## Action item:
Tell how many lines below include the word "searching". Only the number should appear.

## Excerpted data:
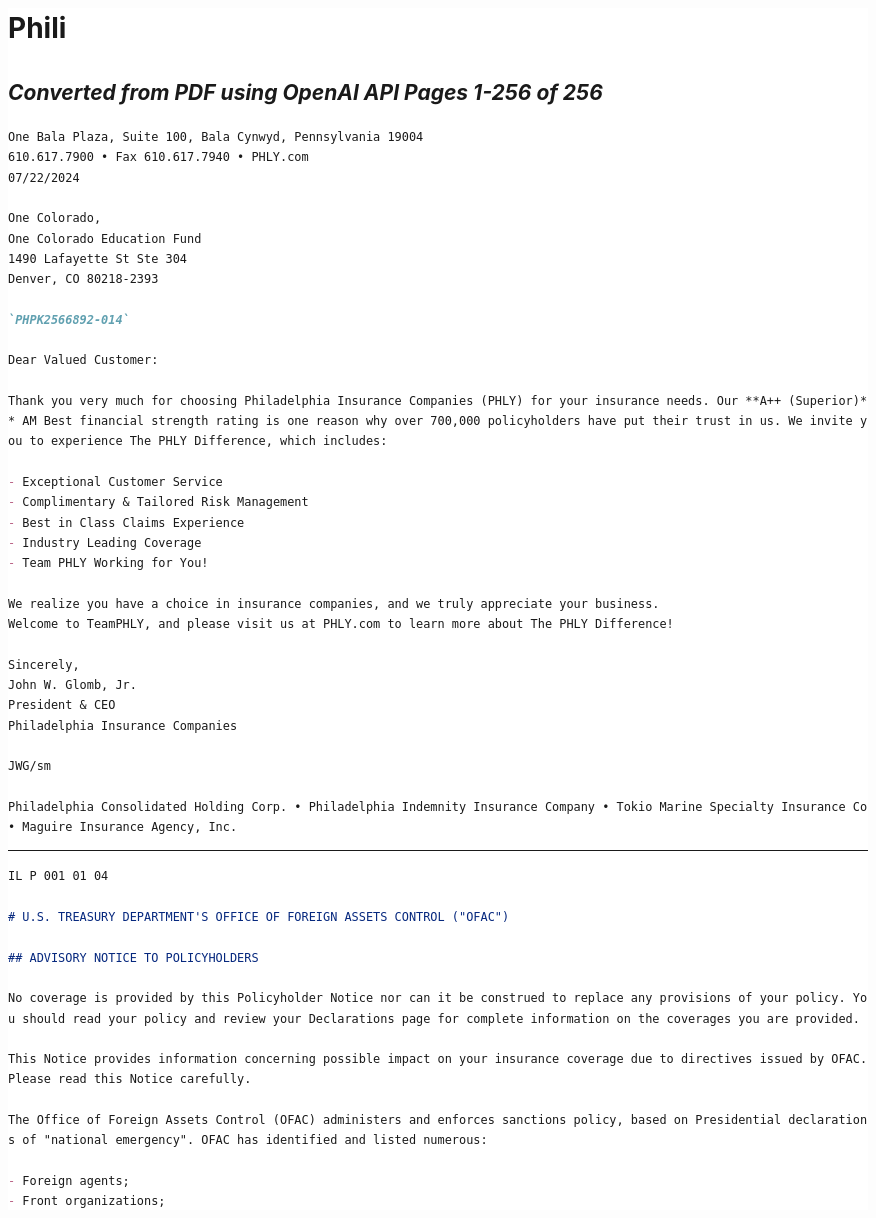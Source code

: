 # Phili
*Converted from PDF using OpenAI API*
*Pages 1-256 of 256*
---
```markdown
One Bala Plaza, Suite 100, Bala Cynwyd, Pennsylvania 19004  
610.617.7900 • Fax 610.617.7940 • PHLY.com  
07/22/2024  

One Colorado,  
One Colorado Education Fund  
1490 Lafayette St Ste 304  
Denver, CO 80218-2393  

`PHPK2566892-014`

Dear Valued Customer:

Thank you very much for choosing Philadelphia Insurance Companies (PHLY) for your insurance needs. Our **A++ (Superior)** AM Best financial strength rating is one reason why over 700,000 policyholders have put their trust in us. We invite you to experience The PHLY Difference, which includes:

- Exceptional Customer Service
- Complimentary & Tailored Risk Management
- Best in Class Claims Experience
- Industry Leading Coverage
- Team PHLY Working for You!

We realize you have a choice in insurance companies, and we truly appreciate your business.  
Welcome to TeamPHLY, and please visit us at PHLY.com to learn more about The PHLY Difference!

Sincerely,  
John W. Glomb, Jr.  
President & CEO  
Philadelphia Insurance Companies  

JWG/sm

Philadelphia Consolidated Holding Corp. • Philadelphia Indemnity Insurance Company • Tokio Marine Specialty Insurance Co • Maguire Insurance Agency, Inc.
```

---

```markdown
IL P 001 01 04

# U.S. TREASURY DEPARTMENT'S OFFICE OF FOREIGN ASSETS CONTROL ("OFAC")

## ADVISORY NOTICE TO POLICYHOLDERS

No coverage is provided by this Policyholder Notice nor can it be construed to replace any provisions of your policy. You should read your policy and review your Declarations page for complete information on the coverages you are provided.

This Notice provides information concerning possible impact on your insurance coverage due to directives issued by OFAC. Please read this Notice carefully.

The Office of Foreign Assets Control (OFAC) administers and enforces sanctions policy, based on Presidential declarations of "national emergency". OFAC has identified and listed numerous:

- Foreign agents;
- Front organizations;
```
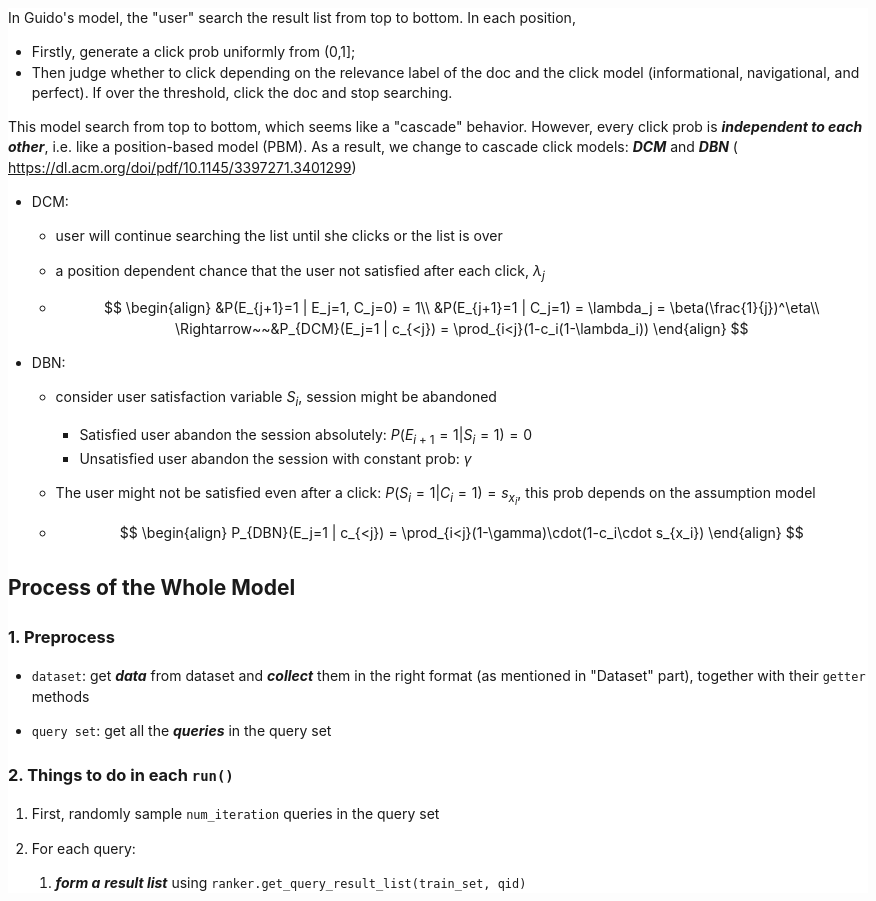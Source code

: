 In Guido's model, the "user" search the result list from top to bottom. In each position, 

- Firstly, generate a click prob uniformly from (0,1]; 
- Then judge whether to click depending on the relevance label of the doc and the click model (informational, navigational, and perfect). If over the threshold, click the doc and stop searching.

This model search from top to bottom, which seems like a "cascade" behavior. However, every click prob is ***independent to each other***, i.e. like a position-based model (PBM). As a result, we change to cascade click models: ***DCM*** and ***DBN*** ( https://dl.acm.org/doi/pdf/10.1145/3397271.3401299)

- DCM: 

  - user will continue searching the list until she clicks or the list is over

  - a position dependent chance that the user not satisfied after each click, $\lambda_j$

  - $$
    \begin{align}
    	&P(E_{j+1}=1 | E_j=1, C_j=0) = 1\\
        &P(E_{j+1}=1 | C_j=1) = \lambda_j = \beta(\frac{1}{j})^\eta\\
        \Rightarrow~~&P_{DCM}(E_j=1 | c_{<j}) = \prod_{i<j}(1-c_i(1-\lambda_i))
    \end{align}
    $$

- DBN:

  - consider user satisfaction variable $S_i$, session might be abandoned

    - Satisfied user abandon the session absolutely: $P(E_{i+1}=1 | S_i=1) = 0$
    - Unsatisfied user abandon the session with constant prob: $\gamma$

  - The user might not be satisfied even after a click: $P(S_i=1 | C_i=1)=s_{x_i}$, this prob depends on the assumption model

  - $$
    \begin{align}
    	P_{DBN}(E_j=1 | c_{<j}) = \prod_{i<j}(1-\gamma)\cdot(1-c_i\cdot s_{x_i})
    \end{align}
    $$

## Process of the Whole Model

### 1. Preprocess 

- `dataset`: get ***data*** from dataset and ***collect*** them in the right format (as mentioned in "Dataset" part), together with their `getter` methods

- `query set`: get all the ***queries*** in the query set

### 2. Things to do in each `run()` 

1. First, randomly sample `num_iteration` queries in the query set

2. For each query:

   1. ***form a*** ***result list*** using `ranker.get_query_result_list(train_set, qid)`
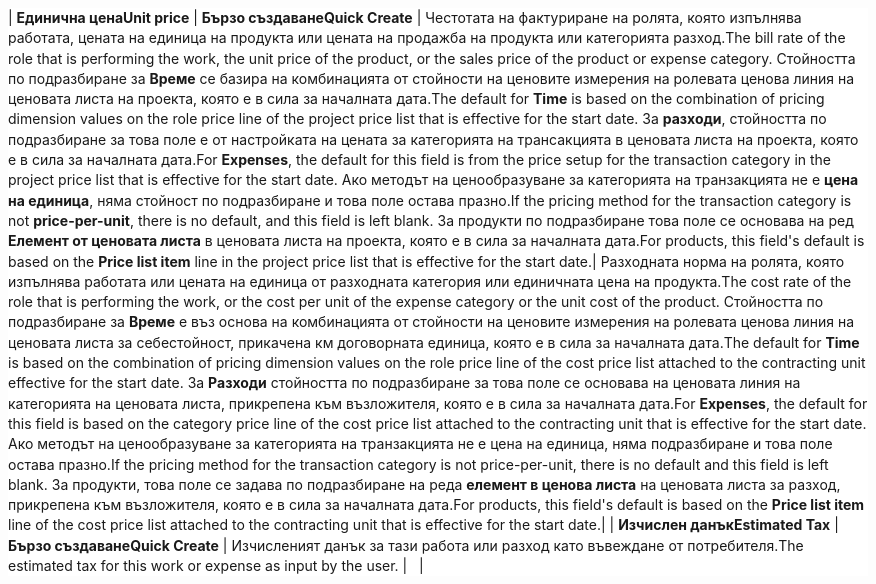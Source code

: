 | <span data-ttu-id="6a455-183">**Единична цена**</span><span class="sxs-lookup"><span data-stu-id="6a455-183">**Unit price**</span></span> | <span data-ttu-id="6a455-184">**Бързо създаване**</span><span class="sxs-lookup"><span data-stu-id="6a455-184">**Quick Create**</span></span> | <span data-ttu-id="6a455-185">Честотата на фактуриране на ролята, която изпълнява работата, цената на единица на продукта или цената на продажба на продукта или категорията разход.</span><span class="sxs-lookup"><span data-stu-id="6a455-185">The bill rate of the role that is performing the work, the unit price of the product, or the sales price of the product or expense category.</span></span> <span data-ttu-id="6a455-186">Стойността по подразбиране за **Време** се базира на комбинацията от стойности на ценовите измерения на ролевата ценова линия на ценовата листа на проекта, която е в сила за началната дата.</span><span class="sxs-lookup"><span data-stu-id="6a455-186">The default for **Time** is based on the combination of pricing dimension values on the role price line of the project price list that is effective for the start date.</span></span> <span data-ttu-id="6a455-187">За **разходи**, стойността по подразбиране за това поле е от настройката на цената за категорията на трансакцията в ценовата листа на проекта, която е в сила за началната дата.</span><span class="sxs-lookup"><span data-stu-id="6a455-187">For **Expenses**, the default for this field is from the price setup for the transaction category in the project price list that is effective for the start date.</span></span> <span data-ttu-id="6a455-188">Ако методът на ценообразуване за категорията на транзакцията не е **цена на единица**, няма стойност по подразбиране и това поле остава празно.</span><span class="sxs-lookup"><span data-stu-id="6a455-188">If the pricing method for the transaction category is not **price-per-unit**, there is no default, and this field is left blank.</span></span> <span data-ttu-id="6a455-189">За продукти по подразбиране това поле се основава на ред **Елемент от ценовата листа** в ценовата листа на проекта, която е в сила за началната дата.</span><span class="sxs-lookup"><span data-stu-id="6a455-189">For products, this field's default is based on the **Price list item**  line in the project price list that is effective for the start date.</span></span>| <span data-ttu-id="6a455-190">Разходната норма на ролята, която изпълнява работата или цената на единица от разходната категория или единичната цена на продукта.</span><span class="sxs-lookup"><span data-stu-id="6a455-190">The cost rate of the role that is performing the work, or the cost per unit of the expense category or the unit cost of the product.</span></span> <span data-ttu-id="6a455-191">Стойността по подразбиране за **Време** е въз основа на комбинацията от стойности на ценовите измерения на ролевата ценова линия на ценовата листа за себестойност, прикачена км договорната единица, която е в сила за началната дата.</span><span class="sxs-lookup"><span data-stu-id="6a455-191">The default for **Time** is based on the combination of pricing dimension values on the role price line of the cost price list attached to the contracting unit effective for the start date.</span></span> <span data-ttu-id="6a455-192">За **Разходи** стойността по подразбиране за това поле се основава на ценовата линия на категорията на ценовата листа, прикрепена към възложителя, която е в сила за началната дата.</span><span class="sxs-lookup"><span data-stu-id="6a455-192">For **Expenses**, the default for this field is based on the category price line of the cost price list attached to the contracting unit that is effective for the start date.</span></span> <span data-ttu-id="6a455-193">Ако методът на ценообразуване за категорията на транзакцията не е цена на единица, няма подразбиране и това поле остава празно.</span><span class="sxs-lookup"><span data-stu-id="6a455-193">If the pricing method for the transaction category is not price-per-unit, there is no default and this field is left blank.</span></span> <span data-ttu-id="6a455-194">За продукти, това поле се задава по подразбиране на реда **елемент в ценова листа** на ценовата листа за разход, прикрепена към възложителя, която е в сила за началната дата.</span><span class="sxs-lookup"><span data-stu-id="6a455-194">For products, this field's default is based on the **Price list item** line of the cost price list attached to the contracting unit that is effective for the start date.</span></span>|
| <span data-ttu-id="6a455-195">**Изчислен данък**</span><span class="sxs-lookup"><span data-stu-id="6a455-195">**Estimated Tax**</span></span> | <span data-ttu-id="6a455-196">**Бързо създаване**</span><span class="sxs-lookup"><span data-stu-id="6a455-196">**Quick Create**</span></span> | <span data-ttu-id="6a455-197">Изчисленият данък за тази работа или разход като въвеждане от потребителя.</span><span class="sxs-lookup"><span data-stu-id="6a455-197">The estimated tax for this work or expense as input by the user.</span></span> | &nbsp; |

## Solution:
2